The Corner

John Needs Joe, Now More than Ever

Our friends at Family Security Matters seem to have already transcribed a long and fascinating interview with today’s American everyman — Joe Wurzelbacher, aka “Joe the plumber.” It is worth reading for several reasons. Foremost among them, Joe, who is, as you know, a plumber, not a candidate for high office, or even, probably, a college graduate, is much clearer about the economy and how job creation actually works in a real life, micro-economic way than either man who might be president. John McCain understands what Joe expresses, but cannot articulate it.

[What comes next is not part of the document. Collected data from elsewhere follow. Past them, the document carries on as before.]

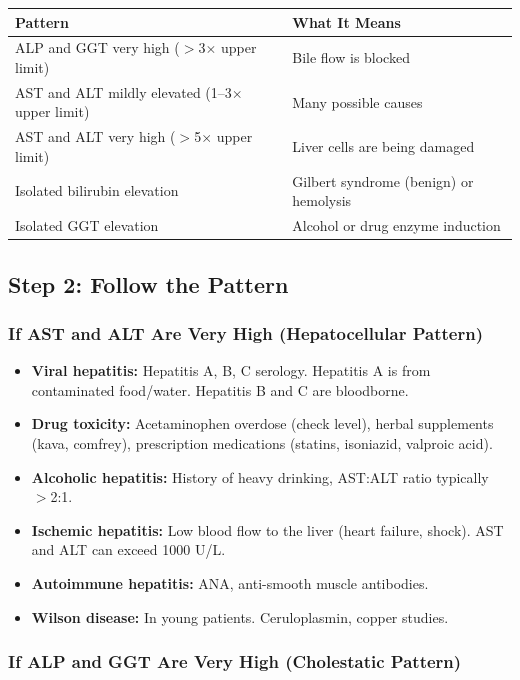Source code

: \begin{longtable}{@{}ll@{}}
\toprule
\textbf{Pattern} & \textbf{What It Means} \\
\midrule
ALP and GGT very high ($>$3$\times$ upper limit) & Bile flow is blocked \\
AST and ALT mildly elevated (1--3$\times$ upper limit) & Many possible causes \\
AST and ALT very high ($>$5$\times$ upper limit) & Liver cells are being damaged \\
Isolated bilirubin elevation & Gilbert syndrome (benign) or hemolysis \\
Isolated GGT elevation & Alcohol or drug enzyme induction \\
\bottomrule
\end{longtable}

\subsection{Step 2: Follow the Pattern}

\subsubsection{If AST and ALT Are Very High (Hepatocellular Pattern)}

\begin{itemize}
    \item \textbf{Viral hepatitis:} Hepatitis A, B, C serology. Hepatitis A is from contaminated food/water. Hepatitis B and C are bloodborne.
    \item \textbf{Drug toxicity:} Acetaminophen overdose (check level), herbal supplements (kava, comfrey), prescription medications (statins, isoniazid, valproic acid).
    \item \textbf{Alcoholic hepatitis:} History of heavy drinking, AST:ALT ratio typically $>$2:1.
    \item \textbf{Ischemic hepatitis:} Low blood flow to the liver (heart failure, shock). AST and ALT can exceed 1000 U/L.
    \item \textbf{Autoimmune hepatitis:} ANA, anti-smooth muscle antibodies.
    \item \textbf{Wilson disease:} In young patients. Ceruloplasmin, copper studies.
\end{itemize}

\subsubsection{If ALP and GGT Are Very High (Cholestatic Pattern)}

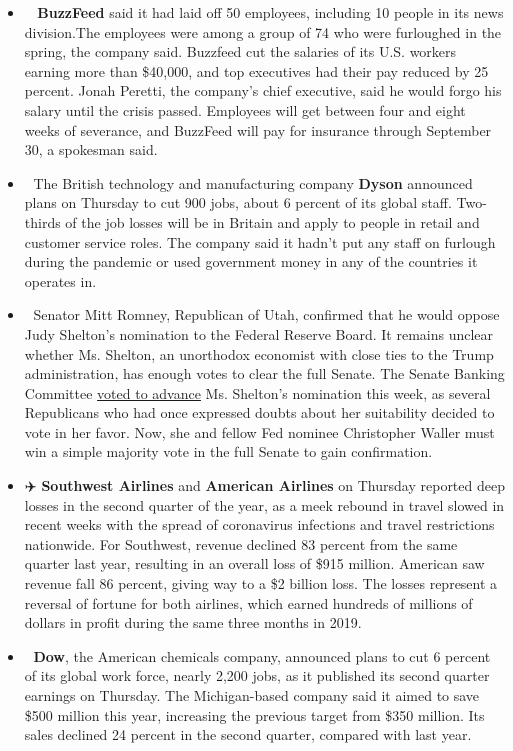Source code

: \begin{itemize}
\item
  🤳🏻 \textbf{BuzzFeed} said it had laid off 50 employees, including 10
  people in its news division.The employees were among a group of 74 who
  were furloughed in the spring, the company said. Buzzfeed cut the
  salaries of its U.S. workers earning more than \$40,000, and top
  executives had their pay reduced by 25 percent. Jonah Peretti, the
  company's chief executive, said he would forgo his salary until the
  crisis passed. Employees will get between four and eight weeks of
  severance, and BuzzFeed will pay for insurance through September 30, a
  spokesman said.
\item
  🧹 The British technology and manufacturing company \textbf{Dyson}
  announced plans on Thursday to cut 900 jobs, about 6 percent of its
  global staff. Two-thirds of the job losses will be in Britain and
  apply to people in retail and customer service roles. The company said
  it hadn't put any staff on furlough during the pandemic or used
  government money in any of the countries it operates in.
\item
  🏦 Senator Mitt Romney, Republican of Utah, confirmed that he would
  oppose Judy Shelton's nomination to the Federal Reserve Board. It
  remains unclear whether Ms. Shelton, an unorthodox economist with
  close ties to the Trump administration, has enough votes to clear the
  full Senate. The Senate Banking Committee
  \href{https://www.nytimes.com/2020/07/21/business/economy/shelton-federal-reserve-trump-senate.html}{voted
  to advance} Ms. Shelton's nomination this week, as several Republicans
  who had once expressed doubts about her suitability decided to vote in
  her favor. Now, she and fellow Fed nominee Christopher Waller must win
  a simple majority vote in the full Senate to gain confirmation.
\item
  ✈️ \textbf{Southwest Airlines} and \textbf{American Airlines} on
  Thursday reported deep losses in the second quarter of the year, as a
  meek rebound in travel slowed in recent weeks with the spread of
  coronavirus infections and travel restrictions nationwide. For
  Southwest, revenue declined 83 percent from the same quarter last
  year, resulting in an overall loss of \$915 million. American saw
  revenue fall 86 percent, giving way to a \$2 billion loss. The losses
  represent a reversal of fortune for both airlines, which earned
  hundreds of millions of dollars in profit during the same three months
  in 2019.
\item
  🧪 \textbf{Dow}, the American chemicals company, announced plans to cut
  6 percent of its global work force, nearly 2,200 jobs, as it published
  its second quarter earnings on Thursday. The Michigan-based company
  said it aimed to save \$500 million this year, increasing the previous
  target from \$350 million. Its sales declined 24 percent in the second
  quarter, compared with last year.
\end{itemize}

Barack Obama has no clue that there is an economically and socially valuable stratum of our society that is comprised of millions of guys (and women) like Joe, who didn’t need a handout to get started; were willing to work hard for their piece of the pie; will “redistribute” their earings far more effectively by expanding their businesses and hiring new employees than by handing over money to the state to give to the non-productive.

Or maybe Obama understands the argument, but holds the usual Marxist contempt for the “petite bourgeois,” of whom Joe is surely one. Last week, on Geraldo Rivera’s weekend show, I had the pleasure of debating with a professor of law at Temple University, which has become a great bastion of ambient academic Marxism. The professor, an educated, urban black man who did not think it was offensive to refer to Sarah Palin’s supporters and the crowds that came out to hear her as “trailer trash,” (though he was highly offended by their clear and obvious racism), began to make the tired old argument that these benighted, none too well off white people “had voted against their economic self-interest” (i.e. suffered from the Marxian condition of “false consciousness”), for decades, and now would be led to see the error of their ways by the new Obamain order.

To be sure, if you believe, as the professor, and, perhaps Barack Obama, do, that one’s short term economic interest — i.e. — how much disposable income do I have today, from any possible source — is the most important measure of well being, well, forgoing government hand-outs might be dumb. Luckily for most of us that old work ethic, and the sturdy yeoman independence that has been part of the cultural fabric of America since the Puritans landed at Plymouth Rock, hasn’t been utterly eradicated yet.

Joe, for instance, is pretty clear about it. He is also clear about the temptation of taking the money, when you are younger and haven’t yet reaped the rewards of your work. Joe explains, beautifully, that for most of us there is a natural economic trajectory, in which you start off earning little, your salary rises over time, and if you are resourceful, in middle age you are at your economic peak and maybe in a position to buy the business. This combination of effort and personal choice, exercised by millions of Americans of their own volition, created the great economy we have all known (until the government pushed the bankers to distort the rules . . .) 

Now President Obama is sorry that he will have to “punish” (his word) the hard workers, in particular the successful ones, but the wealth must be spread around.

It was only a decade ago that this country did away with “welfare as we knew it,” because it had become all too evident that it functioned more as a trap than as a safety net. The group of “spreading the wealth” policies known as the Great Society should have demonstrated conclusively, for all time, that if you could make poor people rich just by giving them money, they would all be comfortable enough. Did we not learn that welfare undermines the kind of ambition, personal discipline, and habits of mind needed to expend the effort to educate oneself, earn money, save, invest, and accomplish things? The most enduring legacy of “welfare as we knew it” was the destruction of marriage as the fundamental institution for raising children in most of this country’s black community, and among a large chunk of low income whites, as the nation’s continuing crisis level out-of-wedlock childbearing rates demonstrate. 

There are a many sayings along the lines of Santayana’s “Those who don’t know history are doomed to repeat it.” I always imagined that the history in question referred to events more than a couple of decades old. Or maybe old George simply forgot to tell us that knowing it does not necessarily absolve us from being prey to making the same mistakes, in service of a new leader’s ambitions. Actually, if this nation elects someone who is promising (or lying about his intentions) to socialize much of the economy, it will merely verify what Hegel had to say on the subject: “What experience and history teach is this — that people and governments never have learned anything from history, or acted on principles.”

Except, of course, Joe and the rest of us who believe those old, free market, small government, individual liberty principles. In an election campaign that might come straight from the pages of an Alan Drury novel, (or Fletcher Knebel, my early favorite), Joe the plumber may well become John McCain’s most effective surrogate.